Motorists are required to carry their license with them when they drive in every state. When you drive your car without your driver’s license, you run the risk of heavy fines and even jail time. How it affects your car insurance depends on how often it happens and why you don’t have your license with you. If it happens more than once, or if you are driving on a suspended or revoked driver’s license, your car insurance premiums could go sky high, if you can even get car insurance. In this article, Part 1 talks about what happens if you drive without a license because you forgot it, Part 2 talks about consequences for driving on a suspended or revoked license, and Part 3 goes over some ways you can reduce your insurance rates.
Part 1 of 3: Driving without a license because you forgot it
People who have a valid driver’s license, but get caught driving without it, are not likely to suffer any car insurance consequences the first time. If this becomes a bad habit, though, the result could be higher premiums, insurance policy cancellation and difficulty getting car insurance.
The first time you get caught driving without your license, it’s commonly considered a misdemeanor offense. You could lose your license for up to a year, though, depending on which state you get caught in. If your car insurance lapses during this time, you will have to pay higher premiums to get it reinstated.
The second time you get caught driving without your license is often considered a felony. You might have to spend up to five years in jail and have a permanent misdemeanor on your driver’s license. When you do get your license back, your car insurance premiums will be quite a bit higher and you will likely have trouble getting insurance.
Part 2 of 3: Driving without a license because it was suspended or revoked
People who get caught behind the wheel of a car when their license is suspended/revoked will suffer serious car insurance consequences. Your premiums will go up and your policy could be cancelled. If your insurance provider cancels your policy, it will be difficult to get car insurance through another provider.
Part 3 of 3: How to reduce your car insurance consequences
Unless you are lucky and get off with a light slap on the hand the first time you forget your driver’s license, there will likely be consequences. There are actions you can take, though, that may convince your car insurance provider to reduce your premiums.
Step 1: Show you are a safe driver by taking a course. Take a safe or defensive driving course. It could convince your car insurance provider that you are not such a bad risk. If you do well, your insurance company is more likely to reduce your premiums.
Step 2: Prove to your car insurance provider that you have improved your driving habits
. Car insurance companies often have an app that can be downloaded to your smartphone or a device that you can plug into your car that records how you drive. For example, Progressive
offers a plug-in device or downloadable app. You may have to use it for six months or so before you see any change in your premiums. It will prove to your car insurance provider that you are being a safe, responsible driver, though.

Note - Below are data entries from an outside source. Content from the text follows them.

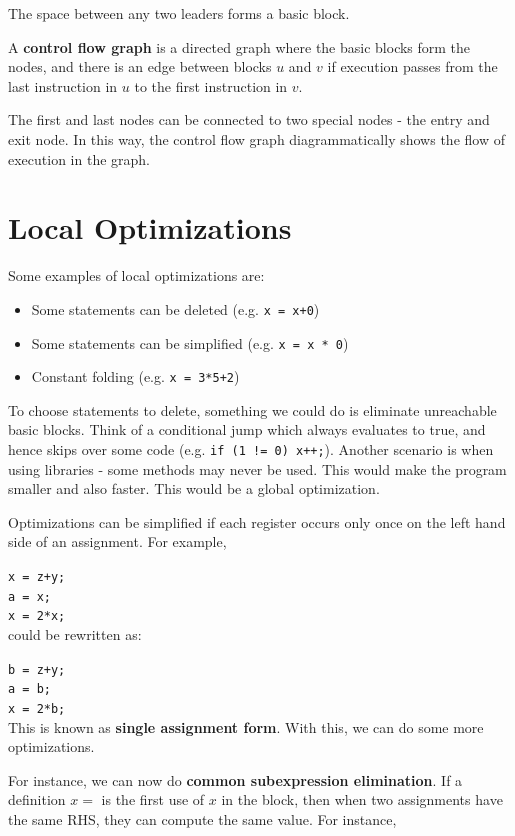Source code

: \documentclass[12pt,letterpaper]{book}
\theoremstyle{definition}
\begin{document}
The space between any two leaders forms a basic block.

A \textbf{control flow graph}  is a directed graph where the basic blocks form the nodes, and there is an edge between blocks $u$ and $v$ if execution passes from the last instruction in $u$ to the first instruction in $v$.

The first and last nodes can be connected to two special nodes - the entry and exit node. In this way, the control flow graph diagrammatically shows the flow of execution in the graph.

\section{Local Optimizations}

Some examples of local optimizations are:
\begin{itemize}
  \item Some statements can be deleted (e.g. \texttt{x = x+0})
  \item Some statements can be simplified (e.g. \texttt{x = x * 0})
  \item Constant folding (e.g. \texttt{x = 3*5+2})
\end{itemize}

To choose statements to delete, something we could do is eliminate unreachable basic blocks. Think of a conditional jump which always evaluates to true, and hence skips over some code (e.g. \texttt{if (1 != 0) x++;}). Another scenario is when using libraries - some methods may never be used. This would make the program smaller and also faster. This would be a global optimization.

Optimizations can be simplified if each register occurs only once on the left hand side of an assignment. For example,

\texttt{x = z+y;} \\
\texttt{a = x;} \\
\texttt{x = 2*x;} \\
could be rewritten as:

\texttt{b = z+y;}\\
\texttt{a = b;}\\
\texttt{x = 2*b;}\\
This is known as \textbf{single assignment form}. With this, we can do some more optimizations.

For instance, we can now do \textbf{common subexpression elimination}. If a definition $x = $ is the first use of $x$ in the block, then when two assignments have the same RHS, they can compute the same value. For instance,
\end{document}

Step 3: Raise your credit score to lower your car insurance premiums
. Drivers with a higher credit score pay less for car insurance. A high credit score means you are more likely to be a safe driver. According to Consumer Reports
, your credit score could have a greater effect on how much you pay for car insurance than a DWI.
For example, in Nevada, you could pay $2,028 more per year for car insurance if you have poor credit, but, if you have excellent credit and a DWI, you will pay only $758 more per year. Good credit pays!